9ºe), 48º, nº2, 66º e 268º da Constituição. Bem como a própria
Convenção de Aarhus, relembre-se ratificada pelo Estado português
em 2003, dois anos antes da data do Acórdão, no seu art. 4º
definia já os termos em que devia ser exercido este direito à
informação a documentos ambientais. Não se percebe assim o total
“esquecimento” destas normas.
Por
outro lado, o Tribunal parece ainda ter ignorado a ideia de prevenção
de que o valor ambiente deve ser alvo. Ou seja, ao invocar nos autos
que “caso
a laboração da empresa venha a provocar danos ambientais sempre
ficará sujeita à aplicação de outras normas, a propósito das
quais se poderá, então sim, discutir a prevalência do direito ao
ambiente sobre os direitos da propriedade privada e da livre
iniciativa (…)”,
parece que estamos perante uma atitude de preferir “arriscar” e
depois “remediar”, o que é de todos os modos inconcebível.
Valha-nos
a declaração de voto vencido do Juiz Conselheiro Mário Torres,
acompanhado pela adesão aos argumentos por si invocados pela Juíza
Conselheira Maria Fernanda Palma. Esta sim é “verde”, explicando
o Meritíssimo Juiz que se estamos perante uma colisão de direitos
consagrados constitucionalmente, e não existindo entre eles qualquer
relação de hierarquia (sendo ambos direitos fundamentais), deveria
ter sido feita uma ponderação em face do caso concreto. Nas
palavras do Exmo. Juiz, “deve ser feita em relação a cada tipo de
documento em concreto, e não em geral, a todos os documentos”,
relembrando ainda que derivado a estarmos perante um direito
fundamental as suas restrições só poderão ser feitas com base num
juízo de proporcionalidade, o que considerou não ter sido feito no
caso em apreço.
- O direito à informação ambiental: que futuro?
Há
que sermos directos, há que enfrentar a realidade. A cada dia que
passa, a degradação e poluição ambientais ganham dimensões
alarmantes, e os fenómenos tornam-se cada vez mais diversificados e
difíceis de enfrentar. Naturalmente, a passividade por parte dos
organismos públicos terá que ser substituída por uma
pro-actividade em nome da tutela ambiental. O Estado não poderá
limitar-se a decidir, terá que intervir muito mais do que o faz
actualmente. Ora, à medida que os novos desafios forem surgindo,
maior terá que ser também a abrangência do direito à informação
nesta matéria ambiental. Passo a explicar: na minha opinião, o
Estado não actua nem deve actuar sozinho.

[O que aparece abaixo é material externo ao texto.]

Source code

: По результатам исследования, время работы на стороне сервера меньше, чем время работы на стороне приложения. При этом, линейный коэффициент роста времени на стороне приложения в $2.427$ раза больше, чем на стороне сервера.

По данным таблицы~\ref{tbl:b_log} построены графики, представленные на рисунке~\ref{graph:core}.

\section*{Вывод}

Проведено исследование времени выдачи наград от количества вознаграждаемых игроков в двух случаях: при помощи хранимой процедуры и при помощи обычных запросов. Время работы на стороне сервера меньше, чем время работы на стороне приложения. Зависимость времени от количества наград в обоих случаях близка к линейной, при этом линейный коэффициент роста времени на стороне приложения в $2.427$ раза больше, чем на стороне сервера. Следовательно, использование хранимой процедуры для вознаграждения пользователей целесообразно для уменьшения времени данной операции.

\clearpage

O Estado precisa das
pessoas. E por isso, deve promover uma administração cada vez mais
“aberta”, limitando o segredo aos mais restritos casos,
promovendo a consciencialização dos cidadãos sobre os novos
desafios ambientais que temos pela frente. Arrisco dizer: a
informação deve chegar às pessoas antes de as pessoas chegarem a
ela.
Volto
assim a realçar, nos dias que correm, em que as questões ambientais
estão intimamente ligadas com as questões económicas e sociais,
não nos podemos dar ao luxo de não darmos a conhecer os problemas
aos cidadãos. O futuro só passa por nós se de facto conhecermos os
seus contornos.
- Conclusão
Chegado
o final, sinto que cumpri com o objectivo a que me propus no presente
trabalho: fazer uma breve reflexão sobre o direito à informação
ambiental desde os seus primórdios até aos dias de hoje, terminando
com uma breve reflexão sobre o possível futuro deste direito e o
carácter mais abrangente que necessariamente terá que ter. E mesmo
não tendo sido talvez tão exaustiva como se desejaria, tentei ao
máximo ser clara e que a minha opinião fosse perceptível nos
pontos que considerei mais importantes.
Realço
ainda o especial gozo que me deu pesquisar artigos e jurisprudência,
comparar diferentes leis, ler pareceres e no final perceber que o
direito à informação ambiental é muito mais do que aparenta ser,
é um direito intrínseco a cada um de nós, mas que parece ainda
estar numa fase embrionária, o que talvez aconteça em nome de
outros “interesses” que nenhuma “vantagem” terão na sua
maior expansão!
- Bibliografia
-
CONDESSO, Fernando dos Reis, Direito
do Ambiente,
Almedina, 2001;
-
Revista do Ministério Público, nº109 – Jan/Mar 2007, Carlos
Amado Gomes, O
direito à informação ambiental: velho direito, novo regime.